The most recent stopgap spending deal expires on September 30, the last day of Fiscal Year 2024. There’s been some back-and-forth about the length of the next stopgap based on changing calculations of which party is likely to be in the ascendancy after the November election. But this normal bit of maneuvering suddenly turned fraught as Donald Trump bigfooted his way into the discussion on Truth Social not long before he debated Kamala Harris:
“If Republicans in the House, and Senate, don’t get absolute assurances on Election Security, THEY SHOULD, IN NO WAY, SHAPE, OR FORM, GO FORWARD WITH A CONTINUING RESOLUTION ON THE BUDGET. THE DEMOCRATS ARE TRYING TO “STUFF” VOTER REGISTRATIONS WITH ILLEGAL ALIENS. DON’T LET IT HAPPEN — CLOSE IT DOWN!!!”
The backstory is that in April, when Speaker Mike Johnson was feeling some heat from the House Freedom Caucus over allegedly “caving” to Democrats in the last stopgap spending fight, the Louisianan scurried down to Mar-a-Lago to huddle with the Boss. Johnson announced he would do Trump’s bidding by introducing a bill to outlaw noncitizen voting, the phantom menace that is one of Trump’s favorite stolen-election fables. Those of us who understood that noncitizen voting (of which there is no actual evidence beyond a handful of votes among hundreds of millions) is already illegal shrugged it off as a MAGA red-meat treat.

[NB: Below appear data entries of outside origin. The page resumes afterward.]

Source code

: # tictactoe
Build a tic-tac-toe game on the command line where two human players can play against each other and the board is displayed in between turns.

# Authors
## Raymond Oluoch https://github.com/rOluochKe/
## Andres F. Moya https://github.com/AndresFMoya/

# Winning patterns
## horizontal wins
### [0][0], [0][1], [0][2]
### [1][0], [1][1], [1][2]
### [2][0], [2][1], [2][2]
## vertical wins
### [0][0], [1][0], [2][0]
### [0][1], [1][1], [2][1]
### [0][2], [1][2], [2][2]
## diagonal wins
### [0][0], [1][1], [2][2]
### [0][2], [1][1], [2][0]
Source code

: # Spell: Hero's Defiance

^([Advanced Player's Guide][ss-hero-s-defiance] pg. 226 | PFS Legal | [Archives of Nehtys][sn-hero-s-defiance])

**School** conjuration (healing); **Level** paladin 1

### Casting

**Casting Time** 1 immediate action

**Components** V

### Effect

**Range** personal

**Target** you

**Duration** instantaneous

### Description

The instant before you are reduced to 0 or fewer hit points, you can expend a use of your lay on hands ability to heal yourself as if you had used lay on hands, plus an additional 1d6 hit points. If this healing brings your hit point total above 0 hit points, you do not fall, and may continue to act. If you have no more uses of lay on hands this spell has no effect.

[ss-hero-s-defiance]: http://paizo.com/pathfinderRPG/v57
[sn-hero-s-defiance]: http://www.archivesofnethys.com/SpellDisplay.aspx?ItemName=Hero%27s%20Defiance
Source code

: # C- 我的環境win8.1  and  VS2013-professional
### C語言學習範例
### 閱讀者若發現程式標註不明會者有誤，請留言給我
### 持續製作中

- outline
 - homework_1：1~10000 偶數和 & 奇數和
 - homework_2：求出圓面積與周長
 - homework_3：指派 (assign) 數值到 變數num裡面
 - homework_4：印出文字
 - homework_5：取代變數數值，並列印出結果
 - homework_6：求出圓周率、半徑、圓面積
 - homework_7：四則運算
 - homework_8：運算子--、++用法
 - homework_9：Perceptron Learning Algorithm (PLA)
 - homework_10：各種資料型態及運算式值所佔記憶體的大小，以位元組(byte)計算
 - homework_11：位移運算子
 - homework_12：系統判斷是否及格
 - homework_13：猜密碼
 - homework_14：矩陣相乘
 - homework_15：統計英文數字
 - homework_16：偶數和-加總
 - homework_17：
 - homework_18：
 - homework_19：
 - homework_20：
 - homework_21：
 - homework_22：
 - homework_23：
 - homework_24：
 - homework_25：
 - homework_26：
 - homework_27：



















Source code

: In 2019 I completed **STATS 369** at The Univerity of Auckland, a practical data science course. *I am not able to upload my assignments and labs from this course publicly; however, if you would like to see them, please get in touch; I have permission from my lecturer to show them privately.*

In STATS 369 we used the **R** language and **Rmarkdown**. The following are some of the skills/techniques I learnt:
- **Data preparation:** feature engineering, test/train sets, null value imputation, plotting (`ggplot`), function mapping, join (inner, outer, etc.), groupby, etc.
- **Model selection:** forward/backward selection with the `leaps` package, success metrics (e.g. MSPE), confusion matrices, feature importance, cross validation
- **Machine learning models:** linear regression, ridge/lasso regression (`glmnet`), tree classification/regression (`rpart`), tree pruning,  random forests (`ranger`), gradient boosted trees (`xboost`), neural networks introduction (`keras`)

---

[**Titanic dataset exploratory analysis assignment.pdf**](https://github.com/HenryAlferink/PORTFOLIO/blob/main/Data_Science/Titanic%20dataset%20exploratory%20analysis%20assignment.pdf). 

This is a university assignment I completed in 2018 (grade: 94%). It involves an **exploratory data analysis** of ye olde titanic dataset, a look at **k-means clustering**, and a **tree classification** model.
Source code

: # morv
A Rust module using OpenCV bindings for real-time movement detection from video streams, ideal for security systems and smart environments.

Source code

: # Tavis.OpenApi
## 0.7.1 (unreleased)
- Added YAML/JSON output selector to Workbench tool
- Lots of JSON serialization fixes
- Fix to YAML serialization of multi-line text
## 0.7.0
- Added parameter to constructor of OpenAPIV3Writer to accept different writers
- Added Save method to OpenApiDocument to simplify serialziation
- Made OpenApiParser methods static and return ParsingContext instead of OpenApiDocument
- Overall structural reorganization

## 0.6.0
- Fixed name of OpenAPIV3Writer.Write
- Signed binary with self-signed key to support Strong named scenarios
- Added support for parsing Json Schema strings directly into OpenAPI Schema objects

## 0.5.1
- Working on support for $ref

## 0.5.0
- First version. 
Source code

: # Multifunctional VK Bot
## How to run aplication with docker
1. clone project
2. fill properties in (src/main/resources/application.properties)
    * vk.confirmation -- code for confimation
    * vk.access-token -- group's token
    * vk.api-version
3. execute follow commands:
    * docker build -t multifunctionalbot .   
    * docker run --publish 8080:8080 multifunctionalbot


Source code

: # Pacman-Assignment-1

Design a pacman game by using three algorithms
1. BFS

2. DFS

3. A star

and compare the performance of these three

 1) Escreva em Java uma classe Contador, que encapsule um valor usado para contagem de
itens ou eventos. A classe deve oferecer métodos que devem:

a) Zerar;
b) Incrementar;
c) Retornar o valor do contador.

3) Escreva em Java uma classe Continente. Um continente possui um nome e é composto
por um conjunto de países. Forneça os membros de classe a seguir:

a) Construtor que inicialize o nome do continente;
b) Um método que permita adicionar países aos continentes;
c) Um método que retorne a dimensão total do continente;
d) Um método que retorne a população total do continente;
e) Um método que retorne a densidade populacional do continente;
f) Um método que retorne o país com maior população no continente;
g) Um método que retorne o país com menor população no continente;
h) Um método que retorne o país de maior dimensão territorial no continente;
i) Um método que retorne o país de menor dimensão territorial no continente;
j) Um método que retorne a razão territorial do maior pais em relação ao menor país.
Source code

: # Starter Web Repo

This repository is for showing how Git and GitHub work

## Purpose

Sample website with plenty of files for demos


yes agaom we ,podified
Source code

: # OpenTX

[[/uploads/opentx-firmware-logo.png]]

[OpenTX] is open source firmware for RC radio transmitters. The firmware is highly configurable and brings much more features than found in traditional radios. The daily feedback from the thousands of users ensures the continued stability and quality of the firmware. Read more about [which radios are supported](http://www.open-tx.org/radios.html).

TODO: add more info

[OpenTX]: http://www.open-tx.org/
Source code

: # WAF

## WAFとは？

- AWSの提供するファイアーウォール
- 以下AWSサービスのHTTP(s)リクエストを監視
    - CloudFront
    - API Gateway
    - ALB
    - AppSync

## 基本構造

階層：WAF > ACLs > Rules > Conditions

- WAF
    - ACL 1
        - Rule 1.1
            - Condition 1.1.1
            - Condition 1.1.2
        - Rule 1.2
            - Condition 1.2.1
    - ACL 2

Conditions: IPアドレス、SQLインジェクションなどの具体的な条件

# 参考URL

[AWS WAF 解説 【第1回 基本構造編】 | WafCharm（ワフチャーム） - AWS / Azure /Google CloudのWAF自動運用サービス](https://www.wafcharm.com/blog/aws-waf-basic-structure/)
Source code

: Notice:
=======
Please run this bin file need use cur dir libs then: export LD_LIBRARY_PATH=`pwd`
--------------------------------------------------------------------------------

But Johnson forged ahead with a House vote to approve the so-called SAVE Act. After the Senate ignored it, he included it in the first draft of his new stopgap bill. Everyone, and I do mean everyone, figured it would be dropped when negotiations got serious. But then Trump made his latest intervention and then, worse yet, Johnson couldn’t get the votes to pass his stopgap and get the ping-pong game with Democrats going (many right-wing House members won’t vote for any stopgap spending bill, and others are demanding big domestic spending cuts that don’t pass the smell test). So Johnson is back to square one, as the New York Times reports:
“Speaker Mike Johnson on Wednesday abruptly canceled a vote on his initial plan to avert a government shutdown, as opposition to the six-month stopgap funding measure piled up in both parties.
“It was a bruising setback for Mr. Johnson coming only a few weeks before a Sept. 30 deadline Congress faces to fund the government or face a shutdown.”
So now what? In the intense heat of an election year in which both the House and the White House are poised between the two parties, the leader of the GOP ticket has ordered Johnson to hold his breath until he turns blue — or more to the point, until the government is shut down — unless something happens that is as likely as Johnson suddenly coming out for abortion rights. Indeed, far from ramming the deeply offensive and impractical SAVE Act down the throats of Chuck Schumer and Joe Biden, he can’t even get the stopgap spending measure that includes it out of his own chamber. In the past, Democrats have loaned him a few votes to help him out of a jam, but they won’t do it unless he drops the SAVE Act. And if he drops the SAVE Act, Trump’s friends in the House will happily drop him the first chance they get (maybe right away, or maybe after the election). On the other hand, if he obeys Trump and refuses to move any spending bill, there’s a good chance a few Republicans will defect and back a Democratic measure to avoid an unusually pointless and politically damaging government shutdown. That, too, would expose Johnson as feckless and disposable.
Ever since Johnson succeeded Kevin McCarthy, Washington observers have alternated between treating him as some sort of backwoods parliamentary genius who fools people with his apparent befuddlement and as a Mr. Magoo who stumbles forward blindly and survives by luck and the fact that House Republicans have no better prospects for wielding the gavel. We’ll soon see which Mike Johnson emerges from the current morass. Another major incident of GOP fecklessness and disarray could help Democrats flip the House, but it’s a shame people may not be able to do their jobs in the interim.